= Armada Solar =

Armada Solar was an Australian energy efficiency company based in Canberra. The company was created to capitalize on the ACT Government on the feed in tariff scheme.

==History==
Armada Solar was founded in 2007. Director Justin Ryan advised the ACT Government on the feed in tariff scheme. In 2009 it partnered with Sunpower to install the first 30 kW solar electricity installation in Canberra at Bunnings in Belconnen. The company installed more than 1000 rooftop solar arrays between 2007 and 2015. During this time Ryan was frequently quoted and interviewed in the media about solar energy and the tariff system.

After the Australian government closed down its feed-in tariff in 2011, Armada Solar began to struggle financially.
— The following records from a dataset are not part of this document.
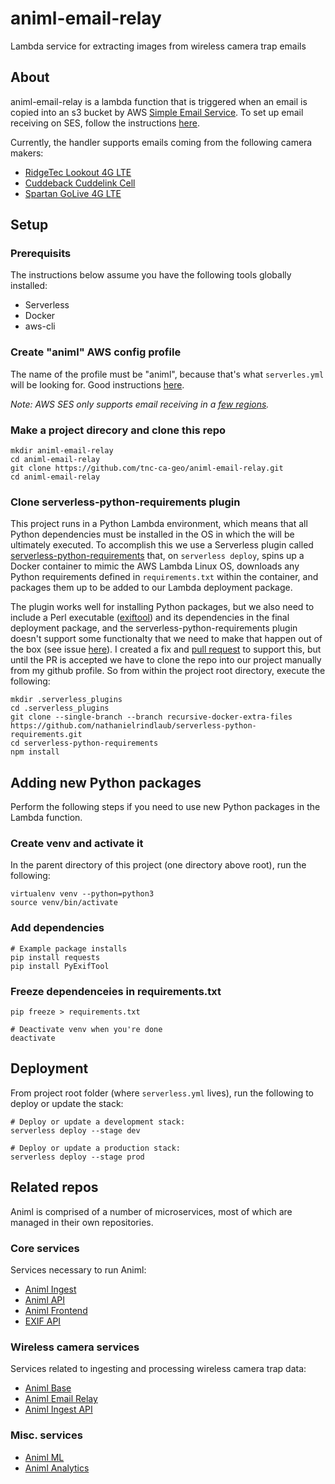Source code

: # animl-email-relay

Lambda service for extracting images from wireless camera trap emails

## About

animl-email-relay is a lambda function that is triggered when an email is
copied into an s3 bucket by AWS [Simple Email Service](https://docs.aws.amazon.com/ses/index.html).
To set up email receiving on SES, follow the instructions [here](https://docs.aws.amazon.com/ses/latest/DeveloperGuide/receiving-email-setting-up.html).

Currently, the handler supports emails coming from the following camera makers:

- [RidgeTec Lookout 4G LTE](https://www.trailcampro.com/products/ridgetec-lookout-4g-lte)
- [Cuddeback Cuddelink Cell](https://www.cuddeback.com/cuddelink)
- [Spartan GoLive 4G LTE](https://go.spartancamera.com/products/spartan-golive-4g-lte)

## Setup

### Prerequisits

The instructions below assume you have the following tools globally installed:

- Serverless
- Docker
- aws-cli

### Create "animl" AWS config profile

The name of the profile must be "animl", because that's what
`serverles.yml` will be looking for. Good instructions
[here](https://www.serverless.com/framework/docs/providers/aws/guide/credentials/).

_Note: AWS SES only supports email receiving in a [few regions](https://docs.aws.amazon.com/ses/latest/DeveloperGuide/regions.html#region-receive-email)._

### Make a project direcory and clone this repo

```
mkdir animl-email-relay
cd animl-email-relay
git clone https://github.com/tnc-ca-geo/animl-email-relay.git
cd animl-email-relay
```

### Clone serverless-python-requirements plugin

This project runs in a Python Lambda environment, which means that all Python
dependencies must be installed in the OS in which the will be ultimately
executed. To accomplish this we use a Serverless plugin called
[serverless-python-requirements](https://www.serverless.com/plugins/serverless-python-requirements)
that, on `serverless deploy`, spins up a Docker container to mimic the AWS
Lambda Linux OS, downloads any Python requirements defined in
`requirements.txt` within the container, and packages them up to be added
to our Lambda deployment package.

The plugin works well for installing Python packages, but we also need to
include a Perl executable ([exiftool](https://exiftool.org/)) and its
dependencies in the final deployment package, and the
serverless-python-requirements plugin doesn't support some functionalty that
we need to make that happen out of the box (see issue
[here](https://github.com/UnitedIncome/serverless-python-requirements/issues/542)).
I created a fix and [pull request](https://github.com/UnitedIncome/serverless-python-requirements/pull/544)
to support this, but until the PR is accepted we have to clone the repo into
our project manually from my github profile. So from within the project root
directory, execute the following:

```
mkdir .serverless_plugins
cd .serverless_plugins
git clone --single-branch --branch recursive-docker-extra-files https://github.com/nathanielrindlaub/serverless-python-requirements.git
cd serverless-python-requirements
npm install
```

## Adding new Python packages

Perform the following steps if you need to use new Python packages in the
Lambda function.

### Create venv and activate it

In the parent directory of this project (one directory above root), run the following:

```
virtualenv venv --python=python3
source venv/bin/activate
```

### Add dependencies

```
# Example package installs
pip install requests
pip install PyExifTool
```

### Freeze dependenceies in requirements.txt

```
pip freeze > requirements.txt

# Deactivate venv when you're done
deactivate
```

## Deployment

From project root folder (where `serverless.yml` lives), run the following to deploy or update the stack:

```
# Deploy or update a development stack:
serverless deploy --stage dev

# Deploy or update a production stack:
serverless deploy --stage prod
```

## Related repos

Animl is comprised of a number of microservices, most of which are managed in their own repositories.

### Core services

Services necessary to run Animl:

- [Animl Ingest](http://github.com/tnc-ca-geo/animl-ingest)
- [Animl API](http://github.com/tnc-ca-geo/animl-api)
- [Animl Frontend](http://github.com/tnc-ca-geo/animl-frontend)
- [EXIF API](https://github.com/tnc-ca-geo/exif-api)

### Wireless camera services

Services related to ingesting and processing wireless camera trap data:

- [Animl Base](http://github.com/tnc-ca-geo/animl-base)
- [Animl Email Relay](https://github.com/tnc-ca-geo/animl-email-relay)
- [Animl Ingest API](https://github.com/tnc-ca-geo/animl-ingest-api)

### Misc. services

- [Animl ML](http://github.com/tnc-ca-geo/animl-ml)
- [Animl Analytics](http://github.com/tnc-ca-geo/animl-analytics)
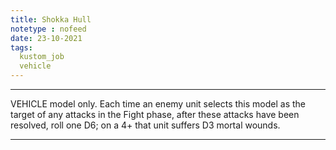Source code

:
```yaml
---
title: Shokka Hull
notetype : nofeed
date: 23-10-2021
tags:
  kustom_job
  vehicle
---
```


---

VEHICLE model only. Each time an enemy unit selects this model as the target of any attacks in the Fight phase, after these attacks have been resolved, roll one D6; on a 4+ that unit suffers D3 mortal wounds.

---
In spite of this, the company partnered with Australia's National Information and Communications Technology Research Centre of Excellence in 2013 to develop methods of forecasting output from solar arrays.

==Liquidation==
In February 2015, Armada Solar went into liquidation, with a deficiency of about $1.8 million. Until that time it was the oldest solar power installation company in Canberra.

Other solar panel installation companies hired many of Armada Solar's installers as the ActewAGL solar buyback scheme ended, creating another boom and bust. Director Justin Ryan wrote an article for the Canberra Times about the effects of the ups and downs of the solar industry.